I have not tried this myself yet (I have a few fungus gnats but they do not bother me just yet) but a through spraying of Insect Soap might do it. More power? Try a household bug spray? Do they live in the soil? Can you re-pot everything in bug free soil?
CP plants are pretty sensitive to things sprayed on them. I did find them living in the soil, YUK! Someone on the carnivorous plant forum said you could use mosquito dunks and that is what I did today. Won't kill the fliers so I ordered some sticky traps but is should take care of the larva. I will post how well it worked.
Fungus gnats are a pain--they are always flying around and always near the plants.
I use sticky traps near my potted plants and catch hundreds and hundreds of them.
Still they are everywhere I sit or eat or am looking at the newspaper. Certain thins attract them.
Your main focus should be treating the soil in your pots.
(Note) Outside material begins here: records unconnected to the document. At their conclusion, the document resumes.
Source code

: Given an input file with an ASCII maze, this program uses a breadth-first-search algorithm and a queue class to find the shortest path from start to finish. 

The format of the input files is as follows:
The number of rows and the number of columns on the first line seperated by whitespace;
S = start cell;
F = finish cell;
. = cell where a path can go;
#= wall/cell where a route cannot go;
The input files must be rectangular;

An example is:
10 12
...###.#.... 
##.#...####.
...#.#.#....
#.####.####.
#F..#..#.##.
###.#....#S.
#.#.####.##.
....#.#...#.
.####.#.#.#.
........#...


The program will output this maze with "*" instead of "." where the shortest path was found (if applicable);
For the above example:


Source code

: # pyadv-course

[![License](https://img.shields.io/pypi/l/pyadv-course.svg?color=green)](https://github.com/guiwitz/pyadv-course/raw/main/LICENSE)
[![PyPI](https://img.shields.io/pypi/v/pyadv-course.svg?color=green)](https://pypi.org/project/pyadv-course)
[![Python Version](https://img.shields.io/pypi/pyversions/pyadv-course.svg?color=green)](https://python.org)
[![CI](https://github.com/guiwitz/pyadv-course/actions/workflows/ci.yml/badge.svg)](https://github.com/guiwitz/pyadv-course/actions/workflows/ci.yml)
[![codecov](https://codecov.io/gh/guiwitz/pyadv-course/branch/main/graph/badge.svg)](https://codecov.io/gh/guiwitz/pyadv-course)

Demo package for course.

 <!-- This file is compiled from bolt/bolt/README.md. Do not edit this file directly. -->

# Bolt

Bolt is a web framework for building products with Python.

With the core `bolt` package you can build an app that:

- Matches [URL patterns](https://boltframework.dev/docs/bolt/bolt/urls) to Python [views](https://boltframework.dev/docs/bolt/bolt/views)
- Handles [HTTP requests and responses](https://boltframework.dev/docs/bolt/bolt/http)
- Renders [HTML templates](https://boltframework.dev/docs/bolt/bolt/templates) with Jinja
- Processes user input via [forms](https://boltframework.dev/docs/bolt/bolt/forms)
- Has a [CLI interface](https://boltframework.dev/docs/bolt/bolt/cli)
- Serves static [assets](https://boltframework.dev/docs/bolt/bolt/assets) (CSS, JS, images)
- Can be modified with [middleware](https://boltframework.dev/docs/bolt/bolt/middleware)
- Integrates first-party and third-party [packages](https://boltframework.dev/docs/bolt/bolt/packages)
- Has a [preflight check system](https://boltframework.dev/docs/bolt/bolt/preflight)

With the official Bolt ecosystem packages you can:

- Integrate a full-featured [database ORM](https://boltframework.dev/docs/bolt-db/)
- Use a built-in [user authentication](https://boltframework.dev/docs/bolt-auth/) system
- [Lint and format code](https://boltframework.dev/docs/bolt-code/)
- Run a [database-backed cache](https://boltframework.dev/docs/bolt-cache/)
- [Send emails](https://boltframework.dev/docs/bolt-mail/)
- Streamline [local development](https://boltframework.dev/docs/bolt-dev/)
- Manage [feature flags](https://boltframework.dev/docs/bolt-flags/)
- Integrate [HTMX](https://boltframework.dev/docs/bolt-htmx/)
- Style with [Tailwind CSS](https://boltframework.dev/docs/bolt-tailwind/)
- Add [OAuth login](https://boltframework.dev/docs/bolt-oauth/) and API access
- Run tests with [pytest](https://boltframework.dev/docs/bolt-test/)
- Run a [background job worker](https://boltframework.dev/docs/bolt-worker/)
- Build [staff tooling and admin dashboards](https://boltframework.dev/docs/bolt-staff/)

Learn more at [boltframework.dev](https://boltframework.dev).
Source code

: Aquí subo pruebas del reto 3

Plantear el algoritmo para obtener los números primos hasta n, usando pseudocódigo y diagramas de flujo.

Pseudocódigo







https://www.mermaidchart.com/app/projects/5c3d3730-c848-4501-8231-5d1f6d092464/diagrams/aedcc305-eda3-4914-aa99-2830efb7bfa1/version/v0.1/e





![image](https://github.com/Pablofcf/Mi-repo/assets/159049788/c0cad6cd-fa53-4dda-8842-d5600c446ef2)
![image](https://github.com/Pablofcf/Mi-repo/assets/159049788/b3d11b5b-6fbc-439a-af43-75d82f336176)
That is where all the problems start.
These Gnats lay their eggs in the moist soil and there they hatch into small larva that feed on the plant's roots.
The adults (the ones flying around) life cycle is about 2 weeks.
Spraying in the house will not help! Gotta get them at the source.
There has been so much discussion here on how to deal with Fungus Gnats.
A few obvious ones--is to keep the soil of your potted plants drier, They need moist soil.
Put something on top of the soil that the Gnats will not be able to go through. Sand may work.
Using a Systemic spray or granules will kill whatever is in the soil.
Carnivorous plants require wet soils so that is not an option. I did use the sticky traps and they caught a lot of adults. I also tried using mosquito dunks in water and that worked pretty well. I put a chunk of one into the watering can and water the potted plants with it. It seemed to knock out most of the larva. I will have to be more diligent in the future and not let their population get out of control.
Well--looks like you know what to do. All my instructions were not necessary...
I just took a picture of what my sticky pads look like. There are 100's of Gnats stuck to them--on both sides.
These are hard to find. I ordered them from the "Planet Natural Garden Supply" catalog last January.
They were $8.95 for a pack of 25 plus $3.50 for a pack of wire stakes to stick them into.
They are 3x5 cards--bright yellow, sticky on both sides. www.planetnatural.com .
Here is my picture I just took. This is my small light set-up I use for cuttings and, later, growing seeds.
They really work well--both sides are covered with dead gnats.
I love the dunk idea! At one point I brewed up some tobacco tea and used that for a couple of weeks. I'm not sure which remedy was most successful (I tried a lot simultaneously out of desperation) but I feel the tobacco tea combined with sticky cards might have been what sealed the deal. Now I just leave sticky cards in plants and remove when I have guests over...since they aren't so glamorous (the cards, not the guests).
I have access to dunks galore so I'll have to remember that.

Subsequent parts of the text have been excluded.